Semblables à des oisillons tombés du nid, les petits vieux sont perdus et se cherchent du regard pour retrouver le chemin de leur demeure.
Mémé Charlot attend son prince charmant. La surveillante fait signe à une jeune aide-soignante de tirer l’énamourée de sa rêverie et de la conduire telle une condamnée à grossir le troupeau des âmes mortes.

Le parc se vide doucement, retrouve sa jeunesse, envahit par le chant des oiseaux et les liserons volubiles qui tendent vers les cieux leurs fleurs encorollées.







Texte de Mistraline



« La vache qui crie », il disait toujours ça le papé quand il nous voyait tartiner cette pâte blanchâtre sur du pain frais. Un air de dégoût au coin des cils il ajoutait :

-         Entendez comme elle crie la vache quand elle voit cette substance fétide entrer dans vos bouches.

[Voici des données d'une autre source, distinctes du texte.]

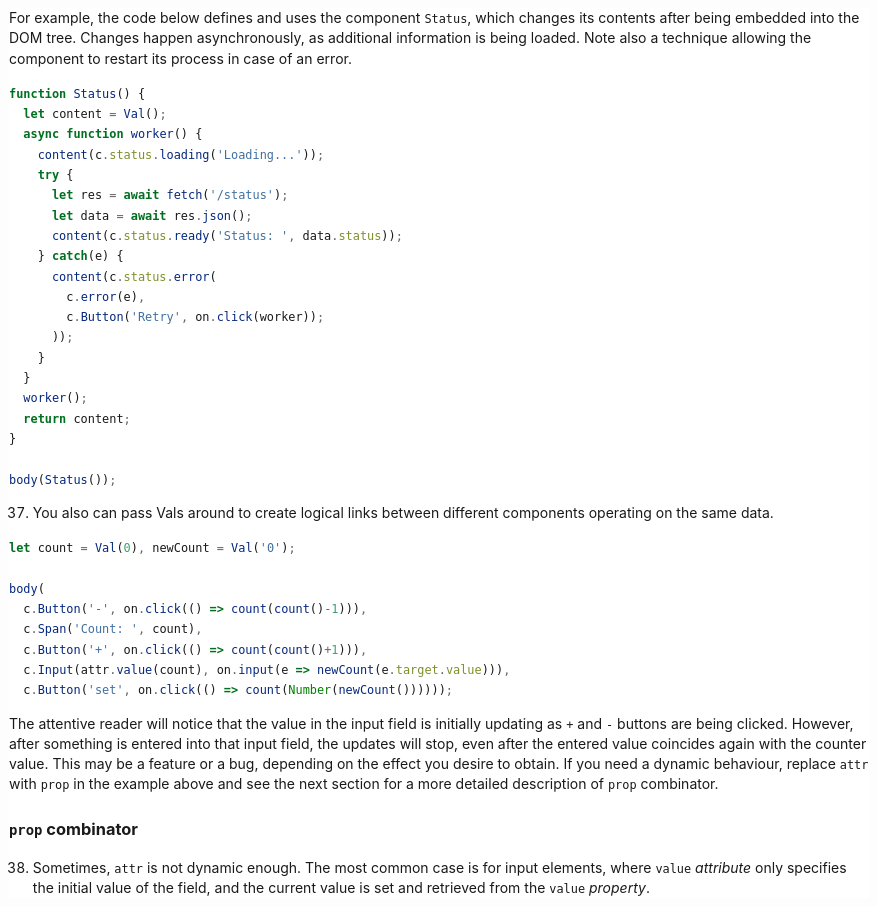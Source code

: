 For example, the code below defines and uses the component `Status`, which changes
its contents after being embedded into the DOM tree. Changes happen asynchronously,
as additional information is being loaded. Note also a technique allowing the component
to restart its process in case of an error.

```js
function Status() {
  let content = Val();
  async function worker() {
    content(c.status.loading('Loading...'));
    try {
      let res = await fetch('/status');
      let data = await res.json();
      content(c.status.ready('Status: ', data.status));
    } catch(e) {
      content(c.status.error(
        c.error(e),
        c.Button('Retry', on.click(worker));
      ));
    }
  }
  worker();
  return content;
}

body(Status());
```


37. You also can pass Vals around to create logical links between different
components operating on the same data.

```js
let count = Val(0), newCount = Val('0');

body(
  c.Button('-', on.click(() => count(count()-1))),
  c.Span('Count: ', count),
  c.Button('+', on.click(() => count(count()+1))),
  c.Input(attr.value(count), on.input(e => newCount(e.target.value))),
  c.Button('set', on.click(() => count(Number(newCount())))));
```

The attentive reader will notice that the value in the input field is initially
updating as `+` and `-` buttons are being clicked. However, after something
is entered into that input field, the updates will stop, even after the entered
value coincides again with the counter value. This may be a feature or a bug,
depending on the effect you desire to obtain. If you need a dynamic behaviour,
replace `attr` with `prop` in the example above and see the next section for a
more detailed description of `prop` combinator.


### `prop` combinator

38. Sometimes, `attr` is not dynamic enough. The most common case is for input
elements, where `value` *attribute* only specifies the initial value of the field,
and the current value is set and retrieved from the `value` *property*.
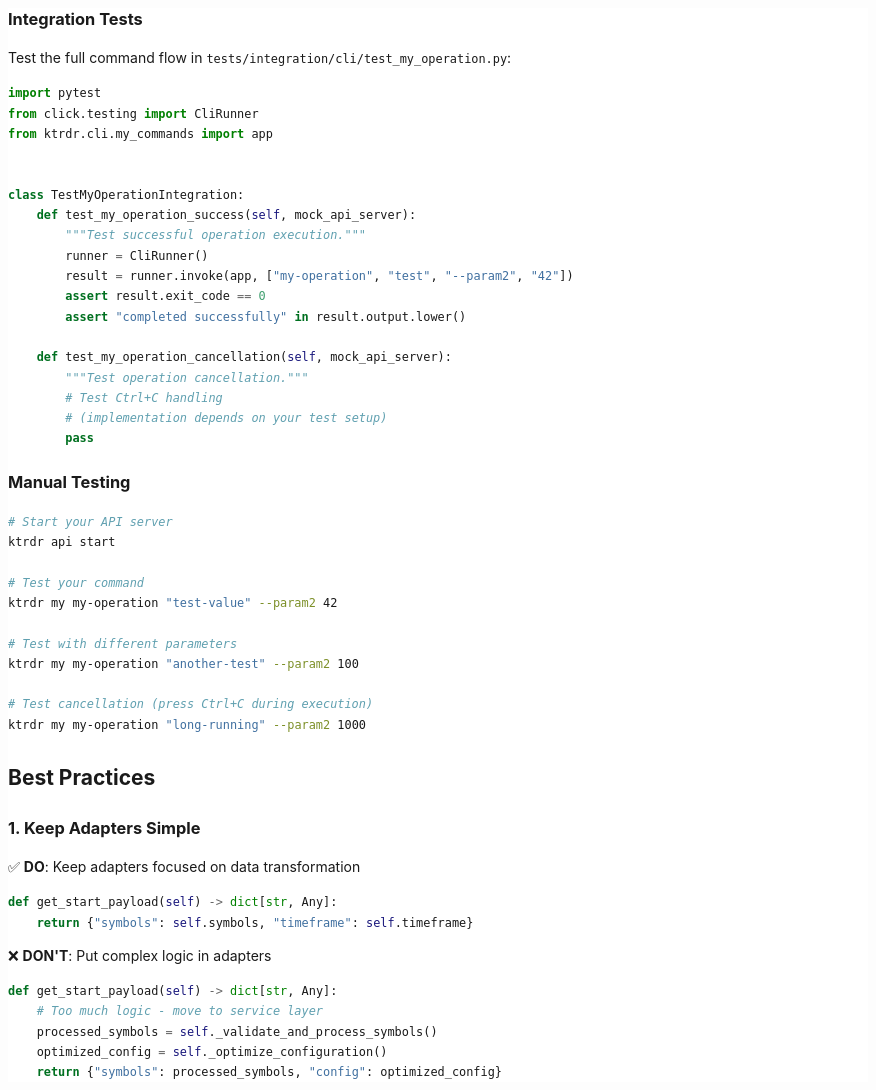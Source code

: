 ### Integration Tests

Test the full command flow in `tests/integration/cli/test_my_operation.py`:

```python
import pytest
from click.testing import CliRunner
from ktrdr.cli.my_commands import app


class TestMyOperationIntegration:
    def test_my_operation_success(self, mock_api_server):
        """Test successful operation execution."""
        runner = CliRunner()
        result = runner.invoke(app, ["my-operation", "test", "--param2", "42"])
        assert result.exit_code == 0
        assert "completed successfully" in result.output.lower()

    def test_my_operation_cancellation(self, mock_api_server):
        """Test operation cancellation."""
        # Test Ctrl+C handling
        # (implementation depends on your test setup)
        pass
```

### Manual Testing

```bash
# Start your API server
ktrdr api start

# Test your command
ktrdr my my-operation "test-value" --param2 42

# Test with different parameters
ktrdr my my-operation "another-test" --param2 100

# Test cancellation (press Ctrl+C during execution)
ktrdr my my-operation "long-running" --param2 1000
```

## Best Practices

### 1. Keep Adapters Simple

✅ **DO**: Keep adapters focused on data transformation
```python
def get_start_payload(self) -> dict[str, Any]:
    return {"symbols": self.symbols, "timeframe": self.timeframe}
```

❌ **DON'T**: Put complex logic in adapters
```python
def get_start_payload(self) -> dict[str, Any]:
    # Too much logic - move to service layer
    processed_symbols = self._validate_and_process_symbols()
    optimized_config = self._optimize_configuration()
    return {"symbols": processed_symbols, "config": optimized_config}
```
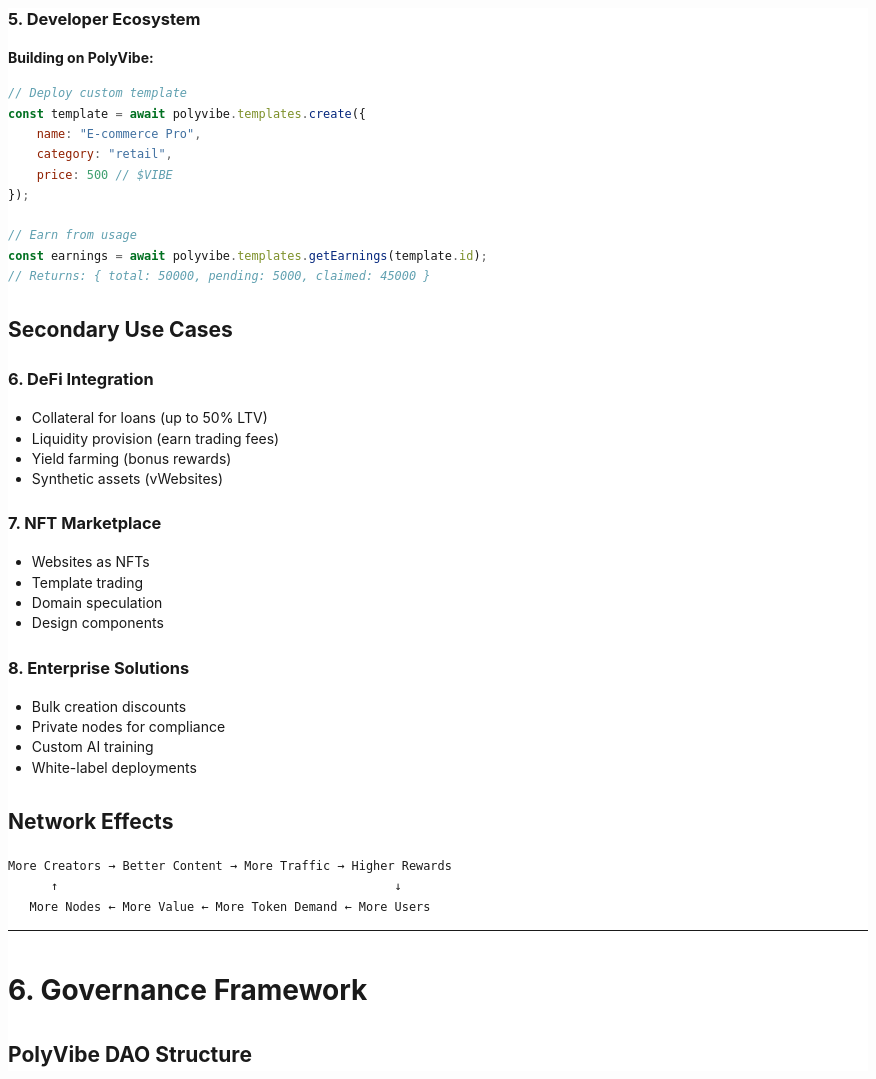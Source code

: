 ### 5. Developer Ecosystem

**Building on PolyVibe:**
```javascript
// Deploy custom template
const template = await polyvibe.templates.create({
    name: "E-commerce Pro",
    category: "retail",
    price: 500 // $VIBE
});

// Earn from usage
const earnings = await polyvibe.templates.getEarnings(template.id);
// Returns: { total: 50000, pending: 5000, claimed: 45000 }
```

## Secondary Use Cases

### 6. DeFi Integration
- Collateral for loans (up to 50% LTV)
- Liquidity provision (earn trading fees)
- Yield farming (bonus rewards)
- Synthetic assets (vWebsites)

### 7. NFT Marketplace
- Websites as NFTs
- Template trading
- Domain speculation
- Design components

### 8. Enterprise Solutions
- Bulk creation discounts
- Private nodes for compliance
- Custom AI training
- White-label deployments

## Network Effects

```
More Creators → Better Content → More Traffic → Higher Rewards
      ↑                                               ↓
   More Nodes ← More Value ← More Token Demand ← More Users
```

---

# 6. Governance Framework

## PolyVibe DAO Structure
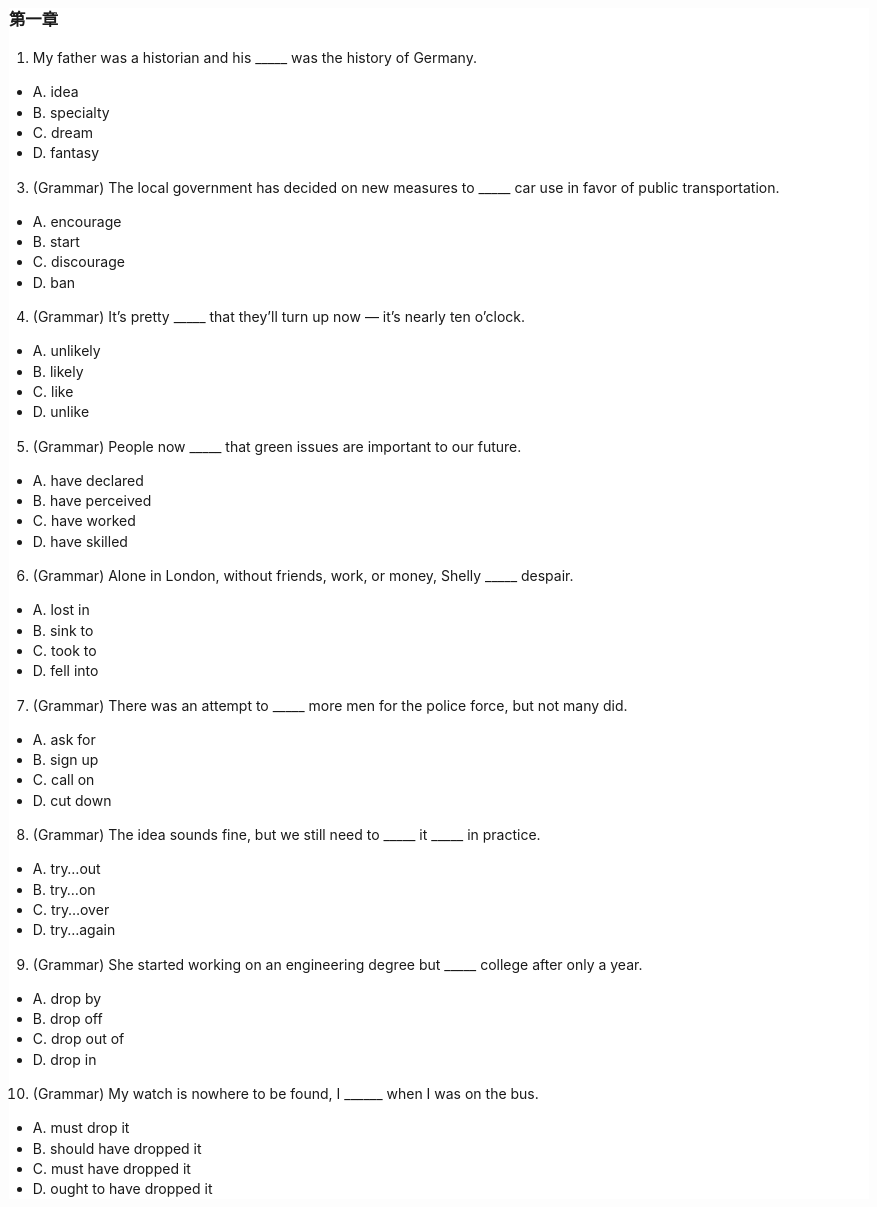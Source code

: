 
### 第一章
1.  My father was a historian and his  _____  was the history of Germany.  
- A. idea  
- B. specialty  
- C. dream  
- D. fantasy  

3. (Grammar)  The local government has decided on new measures to _____ car use in favor of public transportation.  
- A. encourage  
- B. start  
- C. discourage  
- D. ban  

4. (Grammar)  It’s pretty _____ that they’ll turn up now — it’s nearly ten o’clock.  
- A. unlikely  
- B. likely  
- C. like  
- D. unlike  

5. (Grammar)  People now _____ that green issues are important to our future.  
- A. have declared  
- B. have perceived  
- C. have worked  
- D. have skilled  

6. (Grammar)  Alone in London, without friends, work, or money, Shelly _____ despair.  
- A. lost in  
- B. sink to  
- C. took to  
- D. fell into  

7. (Grammar)  There was an attempt to _____ more men for the police force, but not many did.  
- A. ask for  
- B. sign up  
- C. call on  
- D. cut down  

8. (Grammar)  The idea sounds fine, but we still need to _____ it _____ in practice.  
- A. try…out  
- B. try…on  
- C. try…over  
- D. try…again  

9. (Grammar)  She started working on an engineering degree but _____ college after only a year.  
- A. drop by  
- B. drop off  
- C. drop out of  
- D. drop in  

10. (Grammar)  My watch is nowhere to be found, I ______ when I was on the bus.  
- A. must drop it  
- B. should have dropped it  
- C. must have dropped it  
- D. ought to have dropped it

 Nous on le regardait en mâchouillant la dite substance tandis que l’aversion plissait sa peau, marbrée de longs sillons creusés par le labour du temps. Ces rides là semblaient acquiescer à son mécontentement. D’une voix de rocaille il répétait :
-       La vache qui crie, la vache qui crie, est-ce que c’est du fromage ça !?

-         Dis vieux kroumir, lui lançait alors la mamé Angèle, toi à part ton pélardon sec comme la garigue, tu mastègues pas grand chose va !

-         Tant que j’aurai pas plié mon pébroque, je crois bien pouvoir dire ce que j’ai à dire ! lui renvoyait-il.

-         Mon pauvre Gastou, t’es bien qu’un ploum ! concluait la mamé.

-         Suis pas plus pauvre qu’un autre l’Angèle, alors garde tes reliques de pitié tu veux, ponctuait le papé.

Leur jactance pouvait durer des heures, c’était à qui ferait le meilleur mot et clouerait le dentier de l’autre.
Nous on finissait de tartiner nos vaches qui crient et nous retournions jouer dans la paille de l’étable. On grimpait sur la poutre pour se jeter d’en haut sur les ballots dorés. 


Le papé Gastou quand il nous surprenait, il gueulait comme un chien mis à la chaîne. Il voulait pas qu’on froisse la paille de ses vaches. On abîmait tout qu’il disait, il nous appelait les petits salopiots et ça nous faisait rire. On le savait plus rêche qu’un gant de crin mais on avait l’habitude alors on se consolait le soir venu quand il nous montrait comment traire les vaches. Soudain il se montrait délicat, il avait des gestes doux et sa voix graveleuse perdait de sa rudesse. Ses vaches il les bichonnait comme si ça avait été des caniches de compétition. Il nous montrait comment masser leurs mamelles parce que d’après lui ça donnait meilleur goût au lait.

Le temps à passé, on a vu le papé Gastou et la mamé Angèle aller ad patres et s’ils avaient perdu le goût du pain, nous une fois adultes on a délaissés la vache qui crie pour la bonne vieille tome de ferme qui sentait le pré et les saveurs du lait dont on devinait que les pis de la vache avaient été palpés avec amour.